Granted not as big of deal as power plants etc, but if you're looking for soft targets, it's a scary thought.
Most datacenters have fences/gates, require access cards and/or biometrics to get in and move around inside the building. Once inside, you can only get into your own cages.
It's not like you can walk up, knock the door in with a battering ram, and then have access to everything inside.
Well, I mean, yes you can. The actual doors/gates used aren't 'milspec' intrusion rated. They're `better-than-home-depot` doors (all steel, steel door frames, reinforced). Cage door are often hilarious flimsy (thing metal sheet/bars).
Certainly breachable by even modestly equipped attackers.
The reason you pick real DCs and not the basement of your fortified house is because there's human security in addition to the physical security measures. Which means, some one will notice if you try to bust down the door
Imagine a large meteorite impact :).
https://jsonip.com is hosted with Linode and supports millions of requests a day. It's been a great home for the service.
I can't speak for them but I worked at what boils down to a semi competitor a decade ago doing network stuff. MPLS is old stuff now and you can google the specific cisco model numbers and MPLS if you'd like to read configuration guides.

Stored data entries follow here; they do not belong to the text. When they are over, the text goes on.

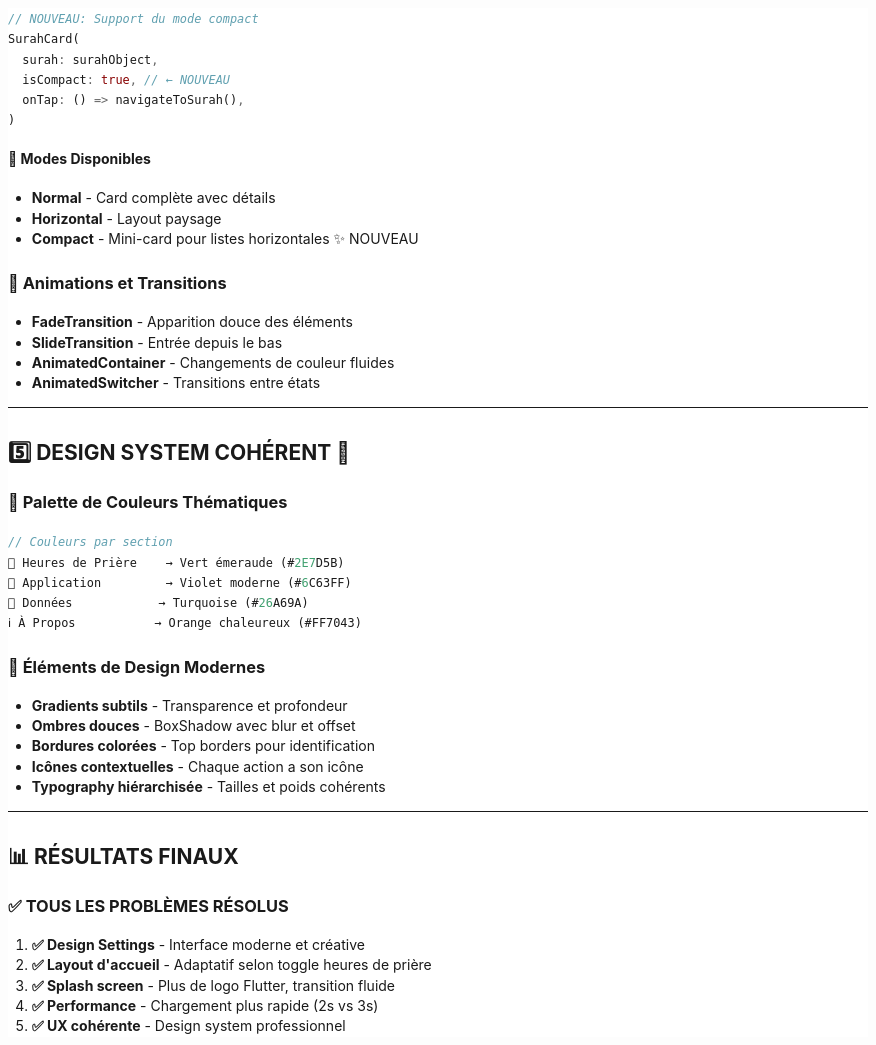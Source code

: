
```dart
// NOUVEAU: Support du mode compact
SurahCard(
  surah: surahObject,
  isCompact: true, // ← NOUVEAU
  onTap: () => navigateToSurah(),
)
```

#### 🎯 **Modes Disponibles**

- **Normal** - Card complète avec détails
- **Horizontal** - Layout paysage
- **Compact** - Mini-card pour listes horizontales ✨ NOUVEAU

### 🎨 **Animations et Transitions**

- **FadeTransition** - Apparition douce des éléments
- **SlideTransition** - Entrée depuis le bas
- **AnimatedContainer** - Changements de couleur fluides
- **AnimatedSwitcher** - Transitions entre états

---

## 5️⃣ **DESIGN SYSTEM COHÉRENT** 🎨

### 🌈 **Palette de Couleurs Thématiques**

```dart
// Couleurs par section
🕌 Heures de Prière    → Vert émeraude (#2E7D5B)
📱 Application         → Violet moderne (#6C63FF)
💾 Données            → Turquoise (#26A69A)
ℹ️ À Propos           → Orange chaleureux (#FF7043)
```

### 🎯 **Éléments de Design Modernes**

- **Gradients subtils** - Transparence et profondeur
- **Ombres douces** - BoxShadow avec blur et offset
- **Bordures colorées** - Top borders pour identification
- **Icônes contextuelles** - Chaque action a son icône
- **Typography hiérarchisée** - Tailles et poids cohérents

---

## 📊 **RÉSULTATS FINAUX**

### ✅ **TOUS LES PROBLÈMES RÉSOLUS**

1. **✅ Design Settings** - Interface moderne et créative
2. **✅ Layout d'accueil** - Adaptatif selon toggle heures de prière
3. **✅ Splash screen** - Plus de logo Flutter, transition fluide
4. **✅ Performance** - Chargement plus rapide (2s vs 3s)
5. **✅ UX cohérente** - Design system professionnel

Superficially only having 4096 VLAN labels on an ethernet connection appears to be a big problem if you have more than 4096 customers. However MPLS label space is 20 bits so you're good to a million customers.
Then you have some "fun" mapping games such that your router connects traffic on MPLS label 123456 (which is your customer number) to local ethernet interface port wtf on vlan 100 or whatever you have been given.
At least that would have been cutting edge a decade ago and probably still is today.
Its unlikely to be any more, or any less, secure than anything else in a virtualized cloudy environment.
802.1ad, a.k.a. "Q-in-Q" [0]
> However MPLS label space is 20 bits so you're good to a million customers.
VXLAN, cf. RFC 7348 [1], is the latest coolness, allowing for up to 16M "virtual" networks (using 24 bits) and bridging layer 2 over IP (4789/UDP).
I’m looking to replace one of my VPS at digitalocean because of stability issues (need to reboot the VM every couple of months, it just entirely drops off the network apparently).
Linode seems like a good alternative. My criteria for this application are ≥ 1G of RAM, SSD storage, fast RTT to my other VPS, native IPv6 support.